冬には、パリでも凍死者、餓死者が続出した。

 「パンをよこせ、物価を下げろ!」
「俺たちがこれだけ苦しんでいるのに、聖職者や貴族は税金を支払わない上、たらふく食べている。」
「王様に直訴しよう!」

 フランス各地で暴動が相次いで起こり、社会不安が高まった。

 カミーユの家でも、スープに肉が入ることはなくなった。
近所のおばさんに泣きつかれる。
「カミーユ、お前さんは貴族の家で働いているんだから、少しばかり食糧を分けてもらってきておくれ。」


 資産家と一部貴族の圧力により、国王ルイ16世は聖職者、貴族、平民の代表からなる三部会を招集した。
当時のフランスの人口は2,300万人で、その内、聖職者は10万人、貴族は40万人で他は平民だった。

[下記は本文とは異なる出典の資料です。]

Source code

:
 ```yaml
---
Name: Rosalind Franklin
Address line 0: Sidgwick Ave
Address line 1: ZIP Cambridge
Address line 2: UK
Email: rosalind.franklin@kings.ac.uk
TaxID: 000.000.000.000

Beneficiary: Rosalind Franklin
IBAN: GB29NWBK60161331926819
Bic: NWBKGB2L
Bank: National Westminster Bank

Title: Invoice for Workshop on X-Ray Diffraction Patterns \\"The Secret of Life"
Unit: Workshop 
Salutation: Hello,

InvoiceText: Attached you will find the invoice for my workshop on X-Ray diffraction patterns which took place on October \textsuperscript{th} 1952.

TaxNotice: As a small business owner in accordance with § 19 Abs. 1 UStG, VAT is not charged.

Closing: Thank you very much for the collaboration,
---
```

 しかし、三部会の議員構成では、聖職者、貴族が各々25%、平民50%だった。
ラヴォアジエは貴族出身の議員に選ばれた。


 実験室内の研究者達も落ち着かなかった。
「フランスもイギリスのような立憲君主制にすれば良い。」
「王制では先がない。ローマの昔に戻って共和制にすべきだ。」
「現在の不平等さを軽減して、食糧不足が解決されれば、落ち着くさ。」

 ラヴォアジエが部屋に入ってきた。